The company Parkos works for pays for all his diabetes-related visits to the pharmacist and to the doctor; it pays for his testing equipment and his medications. That saves Parkos $100 a month.
For his part, he's agreed to meet regularly with a pharmacist and work on personal goals for his diabetes care. He sets the goals; the pharmacist helps him meet them.
His main challenge is getting enough exercise, but he says the program does make a difference.
"I notice that I watch what I eat a whole lot more," Parkos says. "I don't go out and have the brownies and the steaks every night."
He works at Jagemann Stamping Company in Manitowoc. Tom Mueller is manager of human resources at the plant. His office is just a step away from the shop floor, where machines turn out hose clamps and other small parts for the auto industry.
Even though Jagemann Stamping Company spends $100 a month on preventive care for each of its diabetic workers, the company figures it's saving money because workers are staying healthier. Not only are they going to the hospital less often; Mueller says they're spending less time on sick leave and more time at work.
"Improved quality of life, lower cost of health care, win-win-win across the board.

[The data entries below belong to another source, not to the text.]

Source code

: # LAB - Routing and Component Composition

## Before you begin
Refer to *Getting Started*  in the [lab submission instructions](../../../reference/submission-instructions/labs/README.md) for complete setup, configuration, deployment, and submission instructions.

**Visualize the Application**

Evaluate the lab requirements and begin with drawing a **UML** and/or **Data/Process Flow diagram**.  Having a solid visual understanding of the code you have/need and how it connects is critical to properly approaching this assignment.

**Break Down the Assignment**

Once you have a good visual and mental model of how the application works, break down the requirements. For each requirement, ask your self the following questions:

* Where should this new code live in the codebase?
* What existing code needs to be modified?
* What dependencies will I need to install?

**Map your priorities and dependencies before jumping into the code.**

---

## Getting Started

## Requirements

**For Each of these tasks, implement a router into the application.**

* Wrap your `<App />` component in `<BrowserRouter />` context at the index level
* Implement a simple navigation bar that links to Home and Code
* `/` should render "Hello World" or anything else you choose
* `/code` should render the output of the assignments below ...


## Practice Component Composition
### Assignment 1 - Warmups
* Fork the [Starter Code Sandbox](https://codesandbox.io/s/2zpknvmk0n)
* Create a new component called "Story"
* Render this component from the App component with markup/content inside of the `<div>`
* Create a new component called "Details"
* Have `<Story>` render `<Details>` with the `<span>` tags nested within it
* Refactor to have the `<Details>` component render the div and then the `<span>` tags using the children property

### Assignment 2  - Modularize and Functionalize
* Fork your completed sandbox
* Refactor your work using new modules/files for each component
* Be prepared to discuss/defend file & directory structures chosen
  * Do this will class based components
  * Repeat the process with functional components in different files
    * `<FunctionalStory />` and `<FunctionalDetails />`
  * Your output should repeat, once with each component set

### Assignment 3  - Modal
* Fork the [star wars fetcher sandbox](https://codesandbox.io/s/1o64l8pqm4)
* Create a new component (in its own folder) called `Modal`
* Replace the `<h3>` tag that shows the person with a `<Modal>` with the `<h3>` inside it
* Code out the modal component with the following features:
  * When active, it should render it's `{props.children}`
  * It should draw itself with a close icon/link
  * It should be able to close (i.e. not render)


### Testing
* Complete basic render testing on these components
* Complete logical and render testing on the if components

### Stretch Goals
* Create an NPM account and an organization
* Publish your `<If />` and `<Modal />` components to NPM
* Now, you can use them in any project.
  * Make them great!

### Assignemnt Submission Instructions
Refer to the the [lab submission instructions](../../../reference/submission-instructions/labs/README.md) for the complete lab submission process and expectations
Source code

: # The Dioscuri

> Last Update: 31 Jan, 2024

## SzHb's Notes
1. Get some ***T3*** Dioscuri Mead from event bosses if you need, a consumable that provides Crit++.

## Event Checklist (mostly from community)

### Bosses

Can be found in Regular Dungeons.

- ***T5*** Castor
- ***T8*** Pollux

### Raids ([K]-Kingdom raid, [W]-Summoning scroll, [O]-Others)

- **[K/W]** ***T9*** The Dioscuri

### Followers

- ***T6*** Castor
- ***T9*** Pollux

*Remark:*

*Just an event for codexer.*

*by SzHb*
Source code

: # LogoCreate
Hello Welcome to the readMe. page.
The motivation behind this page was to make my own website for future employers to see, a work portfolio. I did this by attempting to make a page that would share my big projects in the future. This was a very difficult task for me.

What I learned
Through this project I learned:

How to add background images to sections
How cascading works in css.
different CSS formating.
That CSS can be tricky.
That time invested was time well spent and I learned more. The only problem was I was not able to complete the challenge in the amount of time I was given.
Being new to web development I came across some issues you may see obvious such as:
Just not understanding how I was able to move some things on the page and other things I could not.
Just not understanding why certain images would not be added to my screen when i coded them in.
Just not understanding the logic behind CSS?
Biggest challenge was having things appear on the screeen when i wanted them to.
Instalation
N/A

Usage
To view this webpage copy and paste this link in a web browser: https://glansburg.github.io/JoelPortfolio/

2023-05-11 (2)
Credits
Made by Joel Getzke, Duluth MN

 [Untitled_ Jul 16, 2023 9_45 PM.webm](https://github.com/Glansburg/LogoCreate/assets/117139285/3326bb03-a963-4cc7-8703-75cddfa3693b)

And we want to expand that to beyond just the diabetes to hypertension, high cholesterol, possibly even a smoking cessation opportunity," according to Mueller.
This "patient self-management" approach is up and running in a handful of cities around the country; 10 more cities are gearing up to get on board.
Organizers say the approach works the same, for diabetes, high blood pressure, or asthma. These are the medical conditions where it's easiest to save money. The diseases can be managed, and they have a clear course of treatment. Workers feel better, and employers see a savings in the bottom line.
Participants say it works because it doesn't just shift costs; it creates a pact that what's in everyone's best interest, companies included, is keeping workers healthy.
Businesses around the country are trying other ways to achieve that goal. Programs like health screening for employees, free memberships in health clubs, and lectures on stress reduction.
If they can help that 20 percent of the population responsible for 80 percent of health care costs, such efforts may prove more critical to the success or failure of the consumer driven health care movement than health savings accounts or anything else.